■ WHAT IS REQUIRED: Once you have read the records below, print them again exactly as they stand.

Saved entries
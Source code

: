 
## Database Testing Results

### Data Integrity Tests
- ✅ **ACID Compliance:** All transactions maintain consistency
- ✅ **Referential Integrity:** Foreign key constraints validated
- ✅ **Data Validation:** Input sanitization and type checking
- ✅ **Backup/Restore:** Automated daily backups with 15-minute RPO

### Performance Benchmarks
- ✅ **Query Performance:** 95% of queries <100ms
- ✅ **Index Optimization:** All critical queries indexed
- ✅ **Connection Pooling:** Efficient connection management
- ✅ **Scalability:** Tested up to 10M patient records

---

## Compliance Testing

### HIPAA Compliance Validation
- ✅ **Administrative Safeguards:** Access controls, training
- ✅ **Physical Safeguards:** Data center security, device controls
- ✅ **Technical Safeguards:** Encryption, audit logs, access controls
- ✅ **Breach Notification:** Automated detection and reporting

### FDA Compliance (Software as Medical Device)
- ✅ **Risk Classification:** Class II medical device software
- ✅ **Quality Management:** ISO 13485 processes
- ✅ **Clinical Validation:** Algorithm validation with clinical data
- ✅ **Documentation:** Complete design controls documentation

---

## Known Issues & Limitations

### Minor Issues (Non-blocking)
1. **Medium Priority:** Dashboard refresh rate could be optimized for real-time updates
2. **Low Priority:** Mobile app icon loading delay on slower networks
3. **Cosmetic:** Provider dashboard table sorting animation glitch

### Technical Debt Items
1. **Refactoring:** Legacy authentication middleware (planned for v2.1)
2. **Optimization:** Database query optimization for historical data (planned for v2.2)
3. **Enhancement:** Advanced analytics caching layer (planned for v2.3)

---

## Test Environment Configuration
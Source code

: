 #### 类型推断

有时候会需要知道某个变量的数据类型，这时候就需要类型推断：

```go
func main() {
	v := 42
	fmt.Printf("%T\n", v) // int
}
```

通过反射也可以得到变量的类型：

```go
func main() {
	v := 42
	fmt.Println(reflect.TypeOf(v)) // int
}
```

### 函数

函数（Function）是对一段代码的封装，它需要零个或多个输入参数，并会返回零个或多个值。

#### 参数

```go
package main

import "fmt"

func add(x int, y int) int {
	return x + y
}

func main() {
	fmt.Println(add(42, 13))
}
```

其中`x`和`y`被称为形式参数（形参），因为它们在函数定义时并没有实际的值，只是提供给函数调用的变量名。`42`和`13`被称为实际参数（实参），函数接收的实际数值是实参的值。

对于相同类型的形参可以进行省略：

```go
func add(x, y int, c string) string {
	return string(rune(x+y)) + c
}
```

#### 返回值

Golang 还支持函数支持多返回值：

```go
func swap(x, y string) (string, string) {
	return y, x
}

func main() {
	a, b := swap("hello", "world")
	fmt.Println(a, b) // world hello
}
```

■ WRITTEN RESPONSE:
Source code

: 
## Database Testing Results

### Data Integrity Tests
- ✅ **ACID Compliance:** All transactions maintain consistency
- ✅ **Referential Integrity:** Foreign key constraints validated
- ✅ **Data Validation:** Input sanitization and type checking
- ✅ **Backup/Restore:** Automated daily backups with 15-minute RPO

### Performance Benchmarks
- ✅ **Query Performance:** 95% of queries <100ms
- ✅ **Index Optimization:** All critical queries indexed
- ✅ **Connection Pooling:** Efficient connection management
- ✅ **Scalability:** Tested up to 10M patient records

---

## Compliance Testing

### HIPAA Compliance Validation
- ✅ **Administrative Safeguards:** Access controls, training
- ✅ **Physical Safeguards:** Data center security, device controls
- ✅ **Technical Safeguards:** Encryption, audit logs, access controls
- ✅ **Breach Notification:** Automated detection and reporting

### FDA Compliance (Software as Medical Device)
- ✅ **Risk Classification:** Class II medical device software
- ✅ **Quality Management:** ISO 13485 processes
- ✅ **Clinical Validation:** Algorithm validation with clinical data
- ✅ **Documentation:** Complete design controls documentation

---

## Known Issues & Limitations

### Minor Issues (Non-blocking)
1. **Medium Priority:** Dashboard refresh rate could be optimized for real-time updates
2. **Low Priority:** Mobile app icon loading delay on slower networks
3. **Cosmetic:** Provider dashboard table sorting animation glitch

### Technical Debt Items
1. **Refactoring:** Legacy authentication middleware (planned for v2.1)
2. **Optimization:** Database query optimization for historical data (planned for v2.2)
3. **Enhancement:** Advanced analytics caching layer (planned for v2.3)

---

## Test Environment Configuration
Source code

: #### 类型推断

有时候会需要知道某个变量的数据类型，这时候就需要类型推断：

```go
func main() {
	v := 42
	fmt.Printf("%T\n", v) // int
}
```

通过反射也可以得到变量的类型：

```go
func main() {
	v := 42
	fmt.Println(reflect.TypeOf(v)) // int
}
```

### 函数

函数（Function）是对一段代码的封装，它需要零个或多个输入参数，并会返回零个或多个值。

#### 参数

```go
package main

import "fmt"

func add(x int, y int) int {
	return x + y
}

func main() {
	fmt.Println(add(42, 13))
}
```

其中`x`和`y`被称为形式参数（形参），因为它们在函数定义时并没有实际的值，只是提供给函数调用的变量名。`42`和`13`被称为实际参数（实参），函数接收的实际数值是实参的值。

对于相同类型的形参可以进行省略：

```go
func add(x, y int, c string) string {
	return string(rune(x+y)) + c
}
```

#### 返回值

Golang 还支持函数支持多返回值：

```go
func swap(x, y string) (string, string) {
	return y, x
}

func main() {
	a, b := swap("hello", "world")
	fmt.Println(a, b) // world hello
}
```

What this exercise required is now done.